Dataset entries:
---
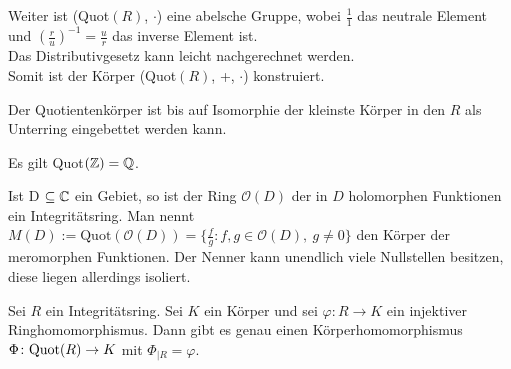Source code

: {Weiter ist (Quot$(R)$, $\cdot$) eine abelsche Gruppe, wobei $\frac{1}{1}$ das neutrale Element und $\left(\frac{r}{u}\right)^{-1} = \frac{u}{r}$ das inverse Element ist. \\
Das Distributivgesetz kann leicht nachgerechnet werden.\\
Somit ist der Körper (Quot$(R)$, +, $\cdot$) konstruiert.
}
%
%
% 
%
%
\begin{bem}
Der Quotientenkörper ist bis auf Isomorphie der kleinste Körper in den $R$ als Unterring eingebettet werden kann.
\end{bem}
%
%
%
%
\begin{bsp}
Es gilt Quot$(\mathbb{Z}) = \mathbb{Q}$.

\end{bsp}
%
%
%
\begin{bsp}
Ist D $\subseteq \mathbb{C}$ ein Gebiet, so ist der Ring $ \mathcal{O} (D) $ der in $D$ holomorphen Funktionen ein Integritätsring. Man nennt
$ M \left(D\right) := \text{Quot}\left( \mathcal{O} \left( D \right)\right) = \lbrace \frac{f}{g}: f,g \in \mathcal{O} (D), ~g \neq 0\rbrace$ den Körper der meromorphen Funktionen. Der Nenner kann unendlich viele Nullstellen besitzen, diese liegen allerdings isoliert. 
\end{bsp}
%
%
%
\begin{satz}\label{UniverselleEigenschaftQuot}
Sei $R$ ein Integritätsring. Sei $K$ ein Körper und sei $\varphi\colon R\to K$ ein injektiver Ringhomomorphismus. Dann gibt es genau einen Körperhomomorphismus $\Phi\colon \textup{Quot}(R) \to K$ mit $\Phi_{|R}=\varphi$.  
\end{satz}
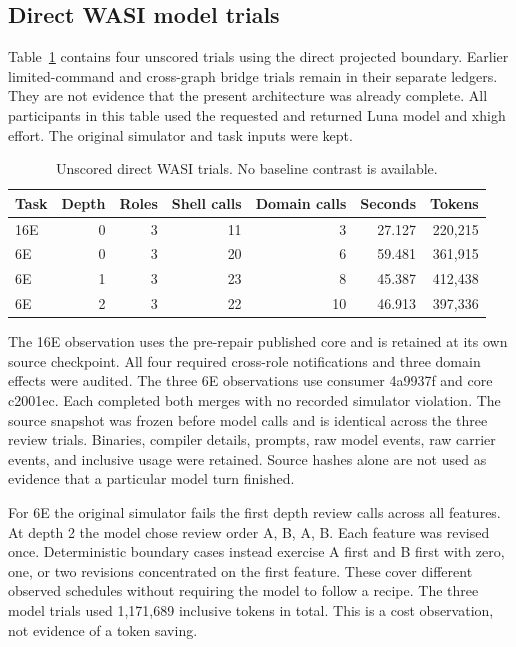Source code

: \documentclass[10pt]{article}
\begin{document}
\subsection{Direct WASI model trials}
Table~\ref{tab:preflight} contains four unscored trials using the direct projected
boundary. Earlier limited-command and cross-graph bridge trials remain in their
separate ledgers. They are not evidence that the present architecture was
already complete. All participants in this table used the requested and returned
Luna model and xhigh effort. The original simulator and task inputs were kept.
\begin{table}[h]
\centering
\caption{Unscored direct WASI trials. No baseline contrast is available.}
\label{tab:preflight}
\begin{tabular}{lrrrrrr}
\toprule
Task & Depth & Roles & Shell calls & Domain calls & Seconds & Tokens \\
\midrule
16E & 0 & 3 & 11 & 3 & 27.127 & 220,215 \\
6E & 0 & 3 & 20 & 6 & 59.481 & 361,915 \\
6E & 1 & 3 & 23 & 8 & 45.387 & 412,438 \\
6E & 2 & 3 & 22 & 10 & 46.913 & 397,336 \\
\bottomrule
\end{tabular}
\end{table}

The 16E observation uses the pre-repair published core and is retained at its
own source checkpoint. All four required cross-role notifications and three
domain effects were audited. The three 6E observations use consumer 4a9937f and
core c2001ec. Each completed both merges with no recorded simulator violation.
The source snapshot was frozen before model calls and is identical across the
three review trials. Binaries, compiler details, prompts, raw model events, raw
carrier events, and inclusive usage were retained. Source hashes alone are not
used as evidence that a particular model turn finished.

For 6E the original simulator fails the first depth review calls across all
features. At depth 2 the model chose review order A, B, A, B. Each feature was
revised once. Deterministic boundary cases instead exercise A first and B first
with zero, one, or two revisions concentrated on the first feature. These cover
different observed schedules without requiring the model to follow a recipe.
The three model trials used 1,171,689 inclusive tokens in total. This is a cost
observation, not evidence of a token saving.
\end{document}
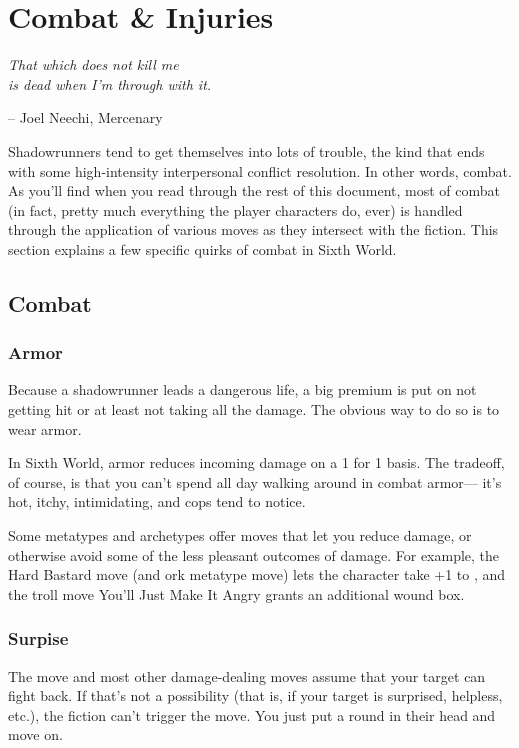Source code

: \chapter{Combat \& Injuries} \label{combat}

\epigraph{\textit{That which does not kill me \\ is dead when I'm through with it.}}{-- Joel Neechi, Mercenary}

Shadowrunners tend to get themselves into lots of trouble, the kind that ends with some high-intensity interpersonal conflict resolution. In other words, combat. As you’ll find when you read through the rest of this document, most of combat (in fact, pretty much everything the player characters do, ever) is handled through the application of various moves as they intersect with the fiction. This section explains a few specific quirks of combat in Sixth World.


\section{Combat}
\subsection*{Armor}
Because a shadowrunner leads a dangerous life, a big premium is put on not getting hit or at least not taking all the damage. The obvious way to do so is to wear armor.

In Sixth World, armor reduces incoming damage on a 1 for 1 basis. The tradeoff, of course, is that you can’t spend all day walking around in combat armor— it’s hot, itchy, intimidating, and cops tend to notice.

Some metatypes and archetypes offer moves that let you reduce damage, or otherwise avoid some of the less pleasant outcomes of damage. For example, the Hard Bastard move (and ork metatype move) lets the character take +1 to , and the troll move You’ll Just Make It Angry grants an additional wound box.



\subsection*{Surpise}
The  move and most other damage-dealing moves assume that your target can fight back. If that’s not a possibility (that is, if your target is surprised, helpless, etc.), the fiction can’t trigger the  move. You just put a round in their head and move on.

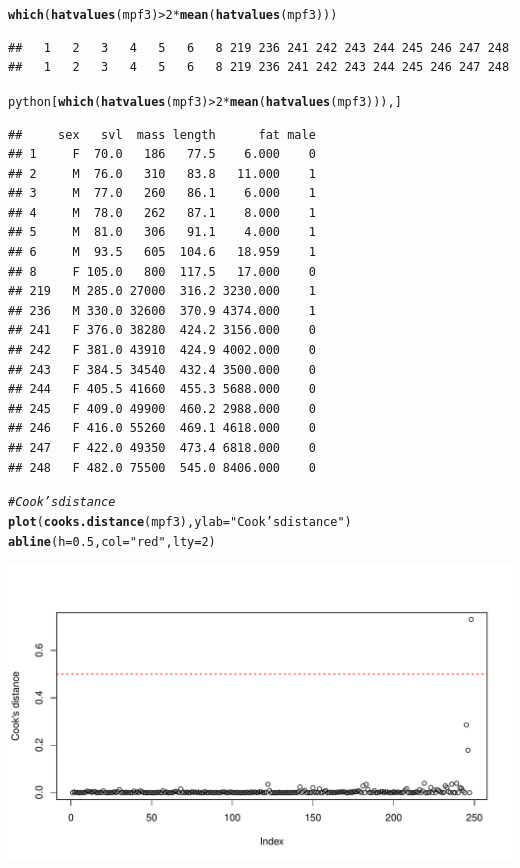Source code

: \documentclass[oneside]{book}\usepackage[]{graphicx}\usepackage[dvipsnames,table,xcdraw]{xcolor}
\makeatletter
\def\maxwidth{ %
  \ifdim\Gin@nat@width>\linewidth
    \linewidth
  \else
    \Gin@nat@width
  \fi
}
\newcommand{\hlnum}[1]{\textcolor[rgb]{0.686,0.059,0.569}{#1}}%
\newcommand{\hlstr}[1]{\textcolor[rgb]{0.192,0.494,0.8}{#1}}%
\newcommand{\hlcom}[1]{\textcolor[rgb]{0.678,0.584,0.686}{\textit{#1}}}%
\newcommand{\hlopt}[1]{\textcolor[rgb]{0,0,0}{#1}}%
\newcommand{\hlstd}[1]{\textcolor[rgb]{0.345,0.345,0.345}{#1}}%
\newcommand{\hlkwc}[1]{\textcolor[rgb]{0.333,0.667,0.333}{#1}}%
\newcommand{\hlkwd}[1]{\textcolor[rgb]{0.737,0.353,0.396}{\textbf{#1}}}%
\newenvironment{kframe}{%
 \def\at@end@of@kframe{}%
 \ifinner\ifhmode%
  \def\at@end@of@kframe{\end{minipage}}%
  \begin{minipage}{\columnwidth}%
 \fi\fi%
 \def\FrameCommand##1{\hskip\@totalleftmargin \hskip-\fboxsep
 \colorbox{shadecolor}{##1}\hskip-\fboxsep
     \hskip-\linewidth \hskip-\@totalleftmargin \hskip\columnwidth}%
 \MakeFramed {\advance\hsize-\width
   \@totalleftmargin\z@ \linewidth\hsize
   \@setminipage}}%
 {\par\unskip\endMakeFramed%
 \at@end@of@kframe}
\newenvironment{knitrout}{}{} %
\makeatother
\begin{document}
\begin{knitrout}
\begin{kframe}\begin{alltt}
\hlkwd{which}\hlstd{(}\hlkwd{hatvalues}\hlstd{(mpf3)} \hlopt{>} \hlnum{2} \hlopt{*} \hlkwd{mean}\hlstd{(}\hlkwd{hatvalues}\hlstd{(mpf3)))}
\end{alltt}
\begin{verbatim}
##   1   2   3   4   5   6   8 219 236 241 242 243 244 245 246 247 248 
##   1   2   3   4   5   6   8 219 236 241 242 243 244 245 246 247 248
\end{verbatim}
\begin{alltt}
\hlstd{python[}\hlkwd{which}\hlstd{(}\hlkwd{hatvalues}\hlstd{(mpf3)} \hlopt{>} \hlnum{2} \hlopt{*} \hlkwd{mean}\hlstd{(}\hlkwd{hatvalues}\hlstd{(mpf3))), ]}
\end{alltt}
\begin{verbatim}
##     sex   svl  mass length      fat male
## 1     F  70.0   186   77.5    6.000    0
## 2     M  76.0   310   83.8   11.000    1
## 3     M  77.0   260   86.1    6.000    1
## 4     M  78.0   262   87.1    8.000    1
## 5     M  81.0   306   91.1    4.000    1
## 6     M  93.5   605  104.6   18.959    1
## 8     F 105.0   800  117.5   17.000    0
## 219   M 285.0 27000  316.2 3230.000    1
## 236   M 330.0 32600  370.9 4374.000    1
## 241   F 376.0 38280  424.2 3156.000    0
## 242   F 381.0 43910  424.9 4002.000    0
## 243   F 384.5 34540  432.4 3500.000    0
## 244   F 405.5 41660  455.3 5688.000    0
## 245   F 409.0 49900  460.2 2988.000    0
## 246   F 416.0 55260  469.1 4618.000    0
## 247   F 422.0 49350  473.4 6818.000    0
## 248   F 482.0 75500  545.0 8406.000    0
\end{verbatim}
\begin{alltt}
\hlcom{# Cook's distance}
\hlkwd{plot}\hlstd{(}\hlkwd{cooks.distance}\hlstd{(mpf3),} \hlkwc{ylab} \hlstd{=} \hlstr{"Cook's distance"}\hlstd{)}
\hlkwd{abline}\hlstd{(}\hlkwc{h} \hlstd{=} \hlnum{0.5}\hlstd{,} \hlkwc{col} \hlstd{=} \hlstr{"red"}\hlstd{,} \hlkwc{lty} \hlstd{=} \hlnum{2}\hlstd{)}
\end{alltt}
\end{kframe}

{\centering \includegraphics[width=\maxwidth]{figure/unnamed-chunk-58-4} 

}
\end{knitrout}
\end{document}
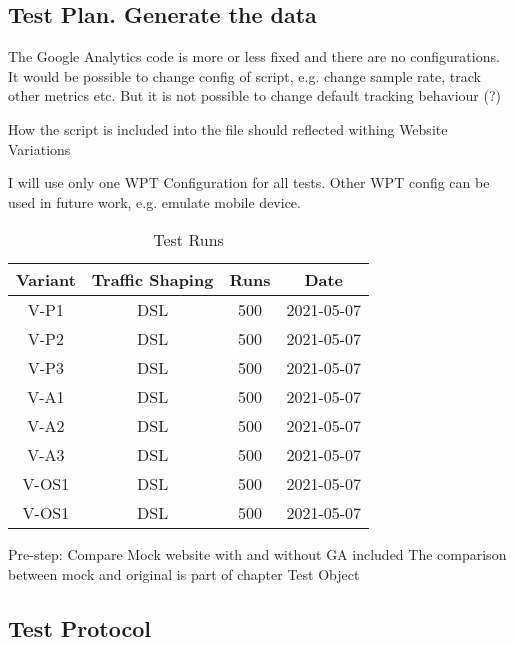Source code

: 

\subsection{Test Plan. Generate the data}

The Google Analytics code is more or less fixed and there are no configurations.
It would be possible to change config of script, e.g. change sample rate, track other metrics etc.
But it is not possible to change default tracking behaviour (?)

How the script is included into the file should reflected withing Website Variations

I will use only one WPT Configuration for all tests.
Other WPT config can be used in future work, e.g. emulate mobile device.


\begin{table}[h]
	\caption[Test Runs]{Test Runs \cite{DBLP:books/infix/Schwarz99}}
	\label{tab:tamodelleVergleich}
	\centering
	\begin{tabular}{ |c|c|c|c| } 
	 \hline
	  Variant & Traffic Shaping & Runs & Date \\
	  \hline
	  V-P1 & DSL & 500 & 2021-05-07 \\
	  V-P2 & DSL & 500 & 2021-05-07 \\
	  V-P3 & DSL & 500 & 2021-05-07 \\
	  \hline
	  V-A1 & DSL & 500 & 2021-05-07 \\
	  V-A2 & DSL & 500 & 2021-05-07 \\
	  V-A3 & DSL & 500 & 2021-05-07 \\
	  \hline
	  V-OS1 & DSL & 500 & 2021-05-07 \\
	  V-OS1 & DSL & 500 & 2021-05-07 \\
	  \hline
	  \end{tabular}
\end{table}



Pre-step: Compare Mock website with and without GA included
The comparison between mock and original is part of chapter Test Object




\subsection{Test Protocol}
---
**WHAT IS REQUIRED**
Please show the lines in the entries above that hold the string "Each".

**WRITTEN ANSWER**
core c2001ec. Each completed both merges with no recorded simulator violation.
features. At depth 2 the model chose review order A, B, A, B. Each feature was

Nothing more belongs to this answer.